A structure may contain many insertions or protrusions passing through concrete elements such as pipes, cables, ducts, left out holes and protruding steel reinforcements, all of which are potential damage initiation points and require careful treatments at the insertion points to avoid damage deep into the concrete.

Fig. 2: Typical Construction Defects

Fig. 3: Typical Insertions/Hole in the Concrete

Adopt More And More Precast Construction Technologies

The magnitude of construction done by precast methodologies is very low in our country. Presently, majority of the structures in the country is built by traditional cast-in-situ (CIS) construction methodology. While precast construction technology is extensively used in bridges and other infrastructure projects, this technology is not widely accepted by the building construction industry.

Precast construction involves casting concrete elements using reusable mould, curing it in a controlled environment, transporting to the site and erecting in position. Precast concrete construction is a proven construction methodology all over the world. It is a promising solution to meet the country’s infrastructural deficit. It offers several advantages such as fast and quality construction and enhanced health and safety. In spite of these advantages, the precast construction is not gaining momentum in India. Lack of standardization, limited knowledge, problems of joints and connections, non-availability of tools, technology and equipment, contractual issues, taxation, inadequate certification and testing facilities, etc. are some of the major challenges faced by the industry. Precast technology is also technically challenging, requiring lot of pre-engineering and close coordination between stakeholders.

Fig. 4: Precast Slab

The advantages of using precast technology include:

– Precast technology is technologically advanced than the traditional construction and proven to be safe, durable and very fast in construction as precast constructions are highly mechanized. Hence it not only speeds up the construction but also ensures improved quality, safety, productivity and hence more sustainable compared to traditional CIS construction.

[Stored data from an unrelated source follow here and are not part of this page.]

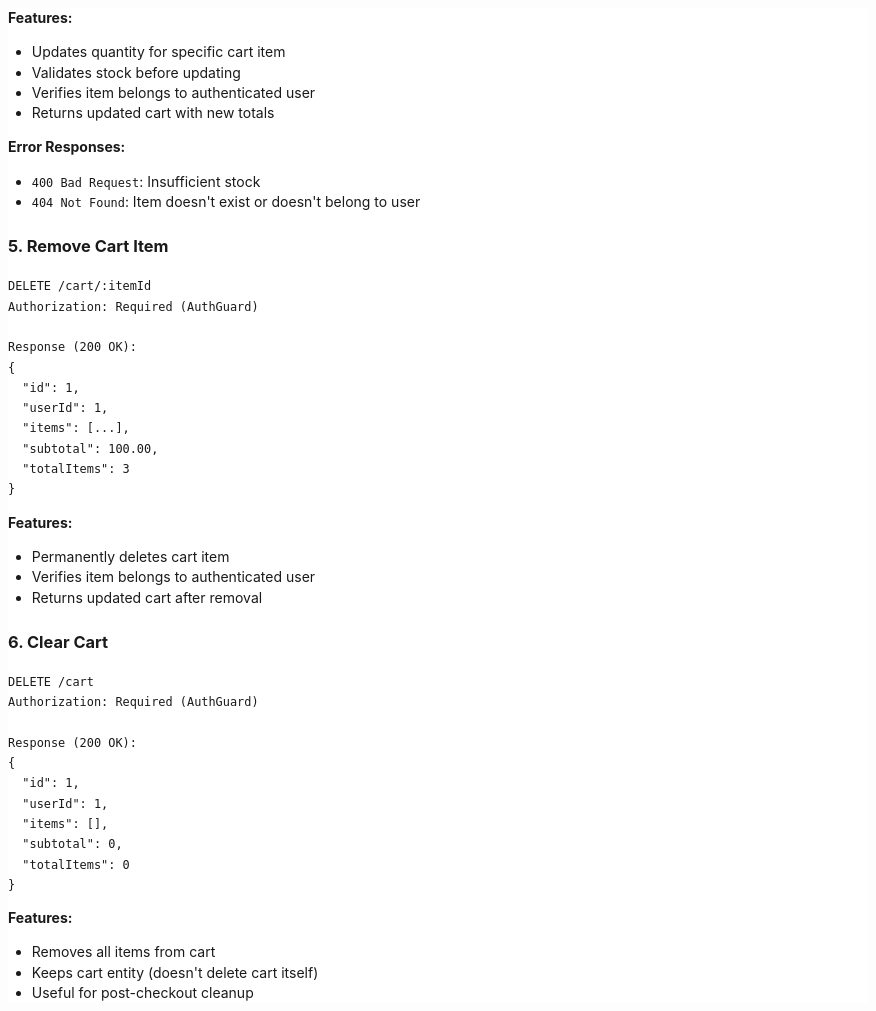 
**Features:**

- Updates quantity for specific cart item
- Validates stock before updating
- Verifies item belongs to authenticated user
- Returns updated cart with new totals

**Error Responses:**

- `400 Bad Request`: Insufficient stock
- `404 Not Found`: Item doesn't exist or doesn't belong to user

### 5. Remove Cart Item

```http
DELETE /cart/:itemId
Authorization: Required (AuthGuard)

Response (200 OK):
{
  "id": 1,
  "userId": 1,
  "items": [...],
  "subtotal": 100.00,
  "totalItems": 3
}
```

**Features:**

- Permanently deletes cart item
- Verifies item belongs to authenticated user
- Returns updated cart after removal

### 6. Clear Cart

```http
DELETE /cart
Authorization: Required (AuthGuard)

Response (200 OK):
{
  "id": 1,
  "userId": 1,
  "items": [],
  "subtotal": 0,
  "totalItems": 0
}
```

**Features:**

- Removes all items from cart
- Keeps cart entity (doesn't delete cart itself)
- Useful for post-checkout cleanup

– Precasting leads to leaner design reducing dead weight of the structure.

– Precast technology affords cost reduction due to standardization, increase in productivity and deployment of less number of labours.

– The quality control in a manufacturing environment is much better than that could be achieved at the site. Hence, pre-casting offers exceptional high quality as these components are cast in a controlled environment with state-of-the-art machinery and erected at site with requisite equipments.

– Precast construction is characterized by high degree of durability.

To popularize the adoption of precast technologies, many steps are needed and engineers play a crucial role. Some of the measures for popularizing the precast technologies are mentioned below:

– Standardization can help both manufacturer as well as the consumer. At present, we do not have standards for the size of elements, their transportation and handling, and erection process. Standardized designs enable coordination and design integration, which not only add value for money but also increase safety and defects reduction, enhancing confidence in owners and contractors.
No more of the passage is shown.